Alfredo Baranda. Premio Tristana. Menoscuarto. Palencia, 2019. 176 páginas. 16,90 €
"Todo recuerdo es un ejercicio de la fantasía, no de la memoria", dice el genuino protagonista de esta novela, en realidad quien mantiene la "conversación" que nos interpela a lo largo de sus páginas. Y añade: "el que muere se transforma de inmediato en un personaje de ficción en la novela del recuerdo". Esta es la tesis sobre la que se sustenta el tercer libro de Alfredo Baranda (Palencia,1958), Drácula, luz de mi vida, reconocido con el XI Premio Tristana de Novela Fantástica. Y sí, es un ejercicio de fantasía el hecho mismo de elegir el mítico personaje de Stoker, en la memoria de todos por el gran número de versiones cinematográficas que le han rendido homenaje, de atreverse a resucitarlo para que desafíe a su autor, de reconstruirlo y deconstruir su génesis. Es, desde luego, un alarde de invención poética, original, de estilo poco común, culto, preciso, coronado con referencias mayúsculas a la literatura universal, desde Kafka, a quien se cita antes de arrancar, hasta Baudelaire, Wilde, Goethe… Ejercicio que deslumbra y admira, también despista y confunde.
Todo parece parte de un juego que no conviene desvelar, "como un cuento chino sin pies ni cabeza, deslavazado, lleno de lagunas, incongruente muchas veces". No es, por tanto, una novela al uso, ni su trama respeta convención alguna, zigzaguea, va y viene, la interrumpen digresiones, y si hemos de advertir de algo es de que todo el interés lo acapara la enigmática identidad y la ambigua intención de este absorbente protagonista.

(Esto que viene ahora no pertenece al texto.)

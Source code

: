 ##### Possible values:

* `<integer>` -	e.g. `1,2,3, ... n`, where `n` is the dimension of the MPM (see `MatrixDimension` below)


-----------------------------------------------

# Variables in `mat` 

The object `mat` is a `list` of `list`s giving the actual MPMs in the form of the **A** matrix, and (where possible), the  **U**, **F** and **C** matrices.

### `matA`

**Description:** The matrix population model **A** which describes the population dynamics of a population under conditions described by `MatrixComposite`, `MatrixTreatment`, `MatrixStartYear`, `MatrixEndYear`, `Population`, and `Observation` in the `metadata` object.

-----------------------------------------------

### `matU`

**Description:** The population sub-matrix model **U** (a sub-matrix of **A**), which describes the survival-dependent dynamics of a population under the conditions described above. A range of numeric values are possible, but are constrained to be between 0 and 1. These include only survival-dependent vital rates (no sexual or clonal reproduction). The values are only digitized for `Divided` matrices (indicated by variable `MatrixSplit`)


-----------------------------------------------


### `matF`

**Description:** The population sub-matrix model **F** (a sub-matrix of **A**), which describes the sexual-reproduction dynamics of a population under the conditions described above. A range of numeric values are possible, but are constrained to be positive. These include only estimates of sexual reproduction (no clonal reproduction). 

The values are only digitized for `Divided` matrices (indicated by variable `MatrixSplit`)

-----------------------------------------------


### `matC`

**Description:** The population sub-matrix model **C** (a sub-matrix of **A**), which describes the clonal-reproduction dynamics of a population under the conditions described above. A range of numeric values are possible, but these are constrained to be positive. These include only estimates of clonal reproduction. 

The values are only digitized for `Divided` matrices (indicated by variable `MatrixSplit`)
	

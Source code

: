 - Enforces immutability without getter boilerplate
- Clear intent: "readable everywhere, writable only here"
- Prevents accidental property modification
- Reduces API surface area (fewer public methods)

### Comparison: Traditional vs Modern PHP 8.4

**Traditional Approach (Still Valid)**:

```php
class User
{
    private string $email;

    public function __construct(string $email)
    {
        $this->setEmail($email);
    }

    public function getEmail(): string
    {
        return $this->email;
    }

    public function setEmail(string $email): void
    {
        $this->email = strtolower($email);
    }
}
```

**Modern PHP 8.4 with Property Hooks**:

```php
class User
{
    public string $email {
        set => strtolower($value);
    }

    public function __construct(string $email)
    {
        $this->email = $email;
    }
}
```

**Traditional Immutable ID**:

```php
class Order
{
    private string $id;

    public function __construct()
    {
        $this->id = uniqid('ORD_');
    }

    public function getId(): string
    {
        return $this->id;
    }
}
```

Puro deleite su estilo. Ficción pura esta "novela del recuerdo", otra vuelta de tuerca sobre el mito
Su voz es la única registrada en lo que podría ser una entrevista interrumpida en la que se presenta como un nuevo vampiro, irreverente, burlón y sagaz, que se enfrenta al autor del original tildando de "epítome de la fealdad física y moral" a su criatura, que presume de ser amigo de los autores mencionados, que entre burlas y veras despliega máximas filosóficas, desautoriza las dicotomías artísticas y estéticas sobre las que se construyó Dracula y desafía cuanto se le pone por delante. Parece corresponder a un tipo gallardo y altivo que poco tiene que ver con el original, ni lo pretende. Su delirante conversación nos conduce de sus orígenes (¿humanos?) a sus proezas, sin orden ni sentido claro, va y viene por la Europa del siglo XX en una especie de trayectoria errática que pone énfasis en la peculiaridad de su esencia: bebe sangre humana y es consciente de que, con cada succión, alcanza "el significado abocetado" del alma de sus víctimas (algunas son Luis XVI, la reina Victoria, Emily Brontë). Y eso no es todo, también incorpora el vocabulario y la gramática de las presas de las que se alimenta, lo que justifica su discurso sesudo y el reguero de reflexiones que va dejando. Puro deleite su estilo. Ficción pura esta "novela del recuerdo", otra vuelta de tuerca sobre el mito.